> _YOUR OBJECTIVE_: Drop the pictures and restate the rest of the listing word for word.
START TASK INPUT
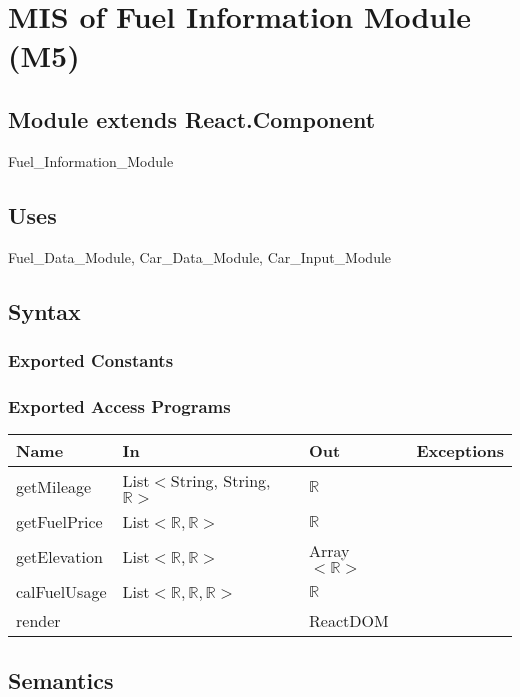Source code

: \documentclass[12pt, titlepage]{article}
\begin{document}
\section{MIS of Fuel Information Module (M5)} 

\label{Module} 

\subsection{Module extends React.Component}

Fuel\_Information\_Module

\subsection{Uses}

Fuel\_Data\_Module, Car\_Data\_Module, Car\_Input\_Module

\subsection{Syntax}

\subsubsection{Exported Constants}

\subsubsection{Exported Access Programs}

\begin{tabular}{| l | l | l | l |}
  \hline
  \textbf{Name} & \textbf{In} & \textbf{Out} & \textbf{Exceptions}\\
  \hline
  getMileage & List$<$String, String, $\mathbb{R}>$ & $\mathbb{R}$ & ~\\
  \hline
  getFuelPrice & List$<\mathbb{R},\mathbb{R}>$ & $\mathbb{R}$ & ~\\
  \hline
  getElevation & List$<\mathbb{R},\mathbb{R}>$ & Array$<\mathbb{R}>$ & ~\\
  \hline
  calFuelUsage & List$<\mathbb{R},\mathbb{R},\mathbb{R}>$ & $\mathbb{R}$ & ~\\
  \hline
  render & ~ & ReactDOM & ~\\
  \hline
\end{tabular}


\subsection{Semantics}
\end{document}
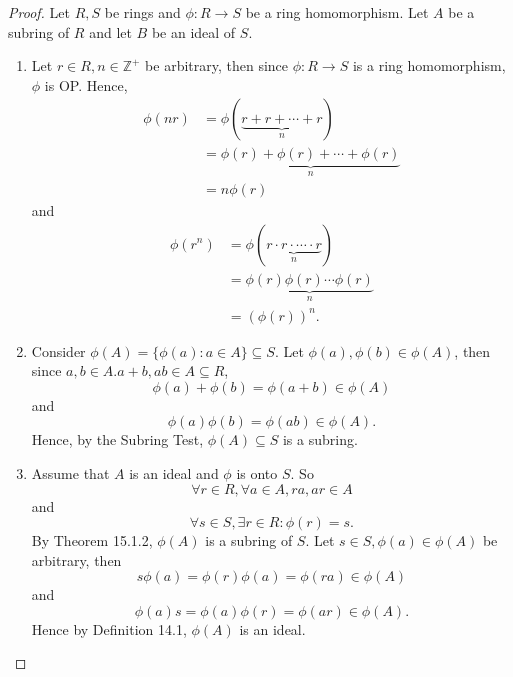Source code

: \documentclass{article}
\theoremstyle{definition}
\begin{document}
\begin{proof}
     Let $R,S$ be rings and $\phi:R\to S$ be a ring homomorphism. Let $A$ be a subring of $R$ and let $B$ be an ideal of $S$.
     \begin{enumerate}
         \item Let $r\in R, n\in \mathbb{Z}^+$ be arbitrary, then since $\phi:R\to S$ is a ring homomorphism, $\phi$ is OP. Hence,
         \begin{align*}
             \phi(nr)&=\phi(\underbrace{r+r+\cdots+r}_n)\\
             &=\underbrace{\phi(r)+\phi(r)+\cdots+\phi(r)}_n\\
             &=n\phi(r)
         \end{align*}
         and
         \begin{align*}
             \phi(r^n)&=\phi(\underbrace{r\cdot r \cdot\cdots\cdot r}_n)\\
             &=\underbrace{\phi(r)\phi(r)\cdots\phi(r)}_n\\
             &=(\phi(r))^n.
         \end{align*}
         
         \item Consider $\phi(A)=\{\phi(a):a\in A\}\subseteq S$. Let $\phi(a),\phi(b)\in\phi(A)$, then since $a,b\in A. a+b,ab\in A\subseteq R$,
         \begin{equation*}
             \phi(a)+\phi(b)=\phi(a+b)\in \phi(A)
         \end{equation*}
         and
         \begin{equation*}
             \phi(a)\phi(b)=\phi(ab)\in \phi(A).
         \end{equation*}
         Hence, by the Subring Test, $\phi(A)\subseteq S$ is a subring.
         
         \item Assume that $A$ is an ideal and $\phi$ is onto $S$. So 
         \begin{equation*}
             \forall r \in R, \forall a \in A, ra,ar\in A
         \end{equation*}
          and 
          \begin{equation*}
              \forall s\in S, \exists r\in R: \phi(r)=s.
          \end{equation*}
         By Theorem 15.1.2, $\phi(A)$ is a subring of $S$. Let $s\in S, \phi(a)\in \phi(A)$ be arbitrary, then
         \begin{equation*}
             s\phi(a)=\phi(r)\phi(a)=\phi(ra)\in\phi(A)
         \end{equation*}
         and
         \begin{equation*}
             \phi(a)s=\phi(a)\phi(r)=\phi(ar)\in\phi(A).
         \end{equation*}
         Hence by Definition 14.1, $\phi(A)$ is an ideal.
         

\end{enumerate}
\end{proof}
\end{document}
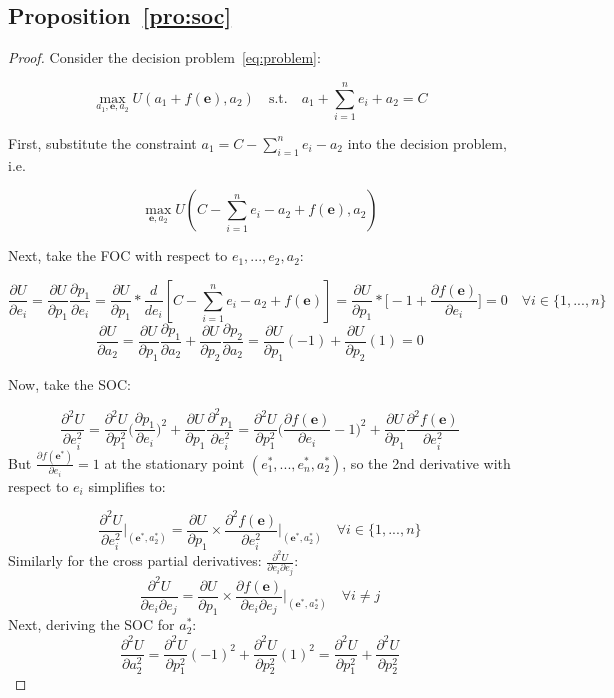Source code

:\documentclass[11pt]{article}
\theoremstyle{definition}
\theoremstyle{remark}
\begin{document}
\subsection{Proposition~\ref{pro:soc}}
\label{app:soc}
\begin{proof}
Consider the decision problem~\ref{eq:problem}:

$$\max_{a_1,\mathbf{e},a_2} U(a_1+f(\mathbf{e}),a_2) 
\quad \text{s.t.} \quad a_1 + \sum_{i=1}^n e_i + a_2 = C$$

First, substitute the constraint $a_1=C-\sum_{i=1}^n e_i-a_2$ into the decision problem, i.e.

$$\max_{\mathbf{e},a_2} U(C-\sum_{i=1}^n e_i-a_2+f(\mathbf{e}),a_2)$$

Next, take the FOC with respect to $e_1,...,e_2,a_2$:

$$\frac{\partial U}{\partial e_i}=\frac{\partial U}{\partial p_1}\frac{\partial p_1}{\partial e_i}=\frac{\partial U}{\partial p_1}*\frac{d}{de_i}[C-\sum_{i=1}^n e_i-a_2+f(\mathbf{e})]=\frac{\partial U}{\partial p_1}*\bigg[-1+\frac{\partial f(\mathbf{e})}{\partial e_i}\bigg]=0\quad\forall i\in\{1,...,n\}$$
$$\frac{\partial U}{\partial a_2}=\frac{\partial U}{\partial p_1}\frac{\partial p_1}{\partial a_2}+\frac{\partial U}{\partial p_2}\frac{\partial p_2}{\partial a_2}=\frac{\partial U}{\partial p_1}(-1)+\frac{\partial U}{\partial p_2}(1)=0$$

Now, take the SOC:

$$\frac{\partial^2 U}{\partial e_i^2}=\frac{\partial^2 U}{\partial p_1^2}\bigg(\frac{\partial p_1}{\partial e_i}\bigg)^2+\frac{\partial U}{\partial p_1}\frac{\partial^2 p_1}{\partial e_i^2}=\frac{\partial^2 U}{\partial p_1^2}\bigg(\frac{\partial f(\mathbf{e})}{\partial e_i}-1\bigg)^2+\frac{\partial U}{\partial p_1}\frac{\partial^2 f(\mathbf{e})}{\partial e_i^2}$$
But $\frac{\partial f(\mathbf{e^*})}{\partial e_i}=1$ at the stationary point $(e_1^*,...,e^*_n,a_2^*)$, so the 2nd derivative with respect to $e_i$ simplifies to:

$$\frac{\partial^2 U}{\partial e_i^2}\bigg|_{(\mathbf{e}^*,a^*_2)}=\frac{\partial U}{\partial p_1}\times\frac{\partial^2 f(\mathbf{e})}{\partial e_i^2}\bigg|_{(\mathbf{e}^*,a^*_2)}\quad\forall i\in\{1,...,n\}$$
Similarly for the cross partial derivatives: $\frac{\partial^2 U}{\partial e_i\partial e_j}$:
$$\frac{\partial^2 U}{\partial e_i\partial e_j}=\frac{\partial U}{\partial p_1}\times\frac{\partial f(\mathbf{e})}{\partial e_i\partial e_j}\bigg|_{(\mathbf{e}^*,a^*_2)}\quad\forall i\neq j$$
Next, deriving the SOC for $a^*_2$:
$$\frac{\partial^2 U}{\partial a_2^2}=\frac{\partial^2 U}{\partial p_1^2}(-1)^2+\frac{\partial^2 U}{\partial p_2^2}(1)^2=\frac{\partial^2 U}{\partial p_1^2}+\frac{\partial^2 U}{\partial p_2^2}$$


\end{proof}
\end{document}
END TASK INPUT
> _RESULT FOR THIS EXERCISE_:
Source code

: \documentclass[12pt, titlepage]{article}
\begin{document}
\section{MIS of Fuel Information Module (M5)} 

\label{Module} 

\subsection{Module extends React.Component}

Fuel\_Information\_Module

\subsection{Uses}

Fuel\_Data\_Module, Car\_Data\_Module, Car\_Input\_Module

\subsection{Syntax}

\subsubsection{Exported Constants}

\subsubsection{Exported Access Programs}

\begin{tabular}{| l | l | l | l |}
  \hline
  \textbf{Name} & \textbf{In} & \textbf{Out} & \textbf{Exceptions}\\
  \hline
  getMileage & List$<$String, String, $\mathbb{R}>$ & $\mathbb{R}$ & ~\\
  \hline
  getFuelPrice & List$<\mathbb{R},\mathbb{R}>$ & $\mathbb{R}$ & ~\\
  \hline
  getElevation & List$<\mathbb{R},\mathbb{R}>$ & Array$<\mathbb{R}>$ & ~\\
  \hline
  calFuelUsage & List$<\mathbb{R},\mathbb{R},\mathbb{R}>$ & $\mathbb{R}$ & ~\\
  \hline
  render & ~ & ReactDOM & ~\\
  \hline
\end{tabular}


\subsection{Semantics}
\end{document}
Source code

: \documentclass{article}
\theoremstyle{definition}
\begin{document}
\begin{proof}
     Let $R,S$ be rings and $\phi:R\to S$ be a ring homomorphism. Let $A$ be a subring of $R$ and let $B$ be an ideal of $S$.
     \begin{enumerate}
         \item Let $r\in R, n\in \mathbb{Z}^+$ be arbitrary, then since $\phi:R\to S$ is a ring homomorphism, $\phi$ is OP. Hence,
         \begin{align*}
             \phi(nr)&=\phi(\underbrace{r+r+\cdots+r}_n)\\
             &=\underbrace{\phi(r)+\phi(r)+\cdots+\phi(r)}_n\\
             &=n\phi(r)
         \end{align*}
         and
         \begin{align*}
             \phi(r^n)&=\phi(\underbrace{r\cdot r \cdot\cdots\cdot r}_n)\\
             &=\underbrace{\phi(r)\phi(r)\cdots\phi(r)}_n\\
             &=(\phi(r))^n.
         \end{align*}
         
         \item Consider $\phi(A)=\{\phi(a):a\in A\}\subseteq S$. Let $\phi(a),\phi(b)\in\phi(A)$, then since $a,b\in A. a+b,ab\in A\subseteq R$,
         \begin{equation*}
             \phi(a)+\phi(b)=\phi(a+b)\in \phi(A)
         \end{equation*}
         and
         \begin{equation*}
             \phi(a)\phi(b)=\phi(ab)\in \phi(A).
         \end{equation*}
         Hence, by the Subring Test, $\phi(A)\subseteq S$ is a subring.
         
         \item Assume that $A$ is an ideal and $\phi$ is onto $S$. So 
         \begin{equation*}
             \forall r \in R, \forall a \in A, ra,ar\in A
         \end{equation*}
          and 
          \begin{equation*}
              \forall s\in S, \exists r\in R: \phi(r)=s.
          \end{equation*}
         By Theorem 15.1.2, $\phi(A)$ is a subring of $S$. Let $s\in S, \phi(a)\in \phi(A)$ be arbitrary, then
         \begin{equation*}
             s\phi(a)=\phi(r)\phi(a)=\phi(ra)\in\phi(A)
         \end{equation*}
         and
         \begin{equation*}
             \phi(a)s=\phi(a)\phi(r)=\phi(ar)\in\phi(A).
         \end{equation*}
         Hence by Definition 14.1, $\phi(A)$ is an ideal.
         

\end{enumerate}
\end{proof}
\end{document}
Source code

:\documentclass[11pt]{article}
\theoremstyle{definition}
\theoremstyle{remark}
\begin{document}
\subsection{Proposition~\ref{pro:soc}}
\label{app:soc}
\begin{proof}
Consider the decision problem~\ref{eq:problem}:

$$\max_{a_1,\mathbf{e},a_2} U(a_1+f(\mathbf{e}),a_2) 
\quad \text{s.t.} \quad a_1 + \sum_{i=1}^n e_i + a_2 = C$$

First, substitute the constraint $a_1=C-\sum_{i=1}^n e_i-a_2$ into the decision problem, i.e.

$$\max_{\mathbf{e},a_2} U(C-\sum_{i=1}^n e_i-a_2+f(\mathbf{e}),a_2)$$

Next, take the FOC with respect to $e_1,...,e_2,a_2$:

$$\frac{\partial U}{\partial e_i}=\frac{\partial U}{\partial p_1}\frac{\partial p_1}{\partial e_i}=\frac{\partial U}{\partial p_1}*\frac{d}{de_i}[C-\sum_{i=1}^n e_i-a_2+f(\mathbf{e})]=\frac{\partial U}{\partial p_1}*\bigg[-1+\frac{\partial f(\mathbf{e})}{\partial e_i}\bigg]=0\quad\forall i\in\{1,...,n\}$$
$$\frac{\partial U}{\partial a_2}=\frac{\partial U}{\partial p_1}\frac{\partial p_1}{\partial a_2}+\frac{\partial U}{\partial p_2}\frac{\partial p_2}{\partial a_2}=\frac{\partial U}{\partial p_1}(-1)+\frac{\partial U}{\partial p_2}(1)=0$$

Now, take the SOC:

$$\frac{\partial^2 U}{\partial e_i^2}=\frac{\partial^2 U}{\partial p_1^2}\bigg(\frac{\partial p_1}{\partial e_i}\bigg)^2+\frac{\partial U}{\partial p_1}\frac{\partial^2 p_1}{\partial e_i^2}=\frac{\partial^2 U}{\partial p_1^2}\bigg(\frac{\partial f(\mathbf{e})}{\partial e_i}-1\bigg)^2+\frac{\partial U}{\partial p_1}\frac{\partial^2 f(\mathbf{e})}{\partial e_i^2}$$
But $\frac{\partial f(\mathbf{e^*})}{\partial e_i}=1$ at the stationary point $(e_1^*,...,e^*_n,a_2^*)$, so the 2nd derivative with respect to $e_i$ simplifies to:

$$\frac{\partial^2 U}{\partial e_i^2}\bigg|_{(\mathbf{e}^*,a^*_2)}=\frac{\partial U}{\partial p_1}\times\frac{\partial^2 f(\mathbf{e})}{\partial e_i^2}\bigg|_{(\mathbf{e}^*,a^*_2)}\quad\forall i\in\{1,...,n\}$$
Similarly for the cross partial derivatives: $\frac{\partial^2 U}{\partial e_i\partial e_j}$:
$$\frac{\partial^2 U}{\partial e_i\partial e_j}=\frac{\partial U}{\partial p_1}\times\frac{\partial f(\mathbf{e})}{\partial e_i\partial e_j}\bigg|_{(\mathbf{e}^*,a^*_2)}\quad\forall i\neq j$$
Next, deriving the SOC for $a^*_2$:
$$\frac{\partial^2 U}{\partial a_2^2}=\frac{\partial^2 U}{\partial p_1^2}(-1)^2+\frac{\partial^2 U}{\partial p_2^2}(1)^2=\frac{\partial^2 U}{\partial p_1^2}+\frac{\partial^2 U}{\partial p_2^2}$$


\end{proof}
\end{document}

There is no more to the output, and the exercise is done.